▶ TASK BRIEF: A word-for-word copy of every entry below is required; the images do not belong in it.

(Stored data entries)
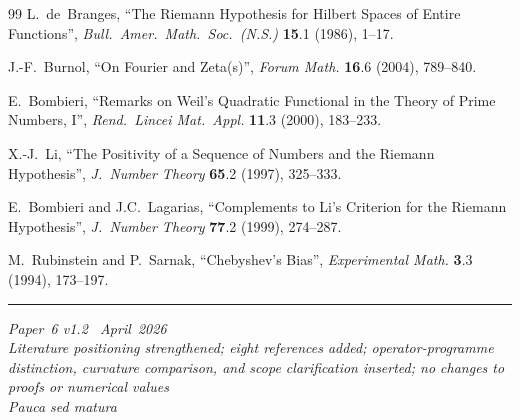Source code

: \documentclass[11pt]{article}
\begin{document}
\begin{thebibliography}{99}
L.~de~Branges,
``The Riemann Hypothesis for Hilbert Spaces of Entire Functions'',
\emph{Bull.\ Amer.\ Math.\ Soc.\ (N.S.)} \textbf{15}.1 (1986),
1--17.

J.-F.~Burnol,
``On Fourier and Zeta(s)'',
\emph{Forum Math.} \textbf{16}.6 (2004), 789--840.

E.~Bombieri,
``Remarks on Weil's Quadratic Functional in the Theory of Prime
Numbers, I'',
\emph{Rend.\ Lincei Mat.\ Appl.} \textbf{11}.3 (2000), 183--233.

X.-J.~Li,
``The Positivity of a Sequence of Numbers and the Riemann
Hypothesis'',
\emph{J.\ Number Theory} \textbf{65}.2 (1997), 325--333.

E.~Bombieri and J.C.~Lagarias,
``Complements to Li's Criterion for the Riemann Hypothesis'',
\emph{J.\ Number Theory} \textbf{77}.2 (1999), 274--287.

M.~Rubinstein and P.~Sarnak,
``Chebyshev's Bias'',
\emph{Experimental Math.} \textbf{3}.3 (1994), 173--197.

\end{thebibliography}

\bigskip\noindent\rule{\linewidth}{0.4pt}\par\smallskip
\noindent\small
\emph{Paper~6 v1.2 \textperiodcentered\ April~2026}\\
\emph{Literature positioning strengthened; eight references added;
operator-programme distinction, curvature comparison, and scope
clarification inserted; no changes to proofs or numerical values}\\
\emph{Pauca sed matura}
\end{document}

▶ SOLVED PROBLEM:
Source code

: \documentclass[11pt]{article}
\begin{document}
\begin{thebibliography}{99}
L.~de~Branges,
``The Riemann Hypothesis for Hilbert Spaces of Entire Functions'',
\emph{Bull.\ Amer.\ Math.\ Soc.\ (N.S.)} \textbf{15}.1 (1986),
1--17.

J.-F.~Burnol,
``On Fourier and Zeta(s)'',
\emph{Forum Math.} \textbf{16}.6 (2004), 789--840.

E.~Bombieri,
``Remarks on Weil's Quadratic Functional in the Theory of Prime
Numbers, I'',
\emph{Rend.\ Lincei Mat.\ Appl.} \textbf{11}.3 (2000), 183--233.

X.-J.~Li,
``The Positivity of a Sequence of Numbers and the Riemann
Hypothesis'',
\emph{J.\ Number Theory} \textbf{65}.2 (1997), 325--333.

E.~Bombieri and J.C.~Lagarias,
``Complements to Li's Criterion for the Riemann Hypothesis'',
\emph{J.\ Number Theory} \textbf{77}.2 (1999), 274--287.

M.~Rubinstein and P.~Sarnak,
``Chebyshev's Bias'',
\emph{Experimental Math.} \textbf{3}.3 (1994), 173--197.

\end{thebibliography}

\bigskip\noindent\rule{\linewidth}{0.4pt}\par\smallskip
\noindent\small
\emph{Paper~6 v1.2 \textperiodcentered\ April~2026}\\
\emph{Literature positioning strengthened; eight references added;
operator-programme distinction, curvature comparison, and scope
clarification inserted; no changes to proofs or numerical values}\\
\emph{Pauca sed matura}
\end{document}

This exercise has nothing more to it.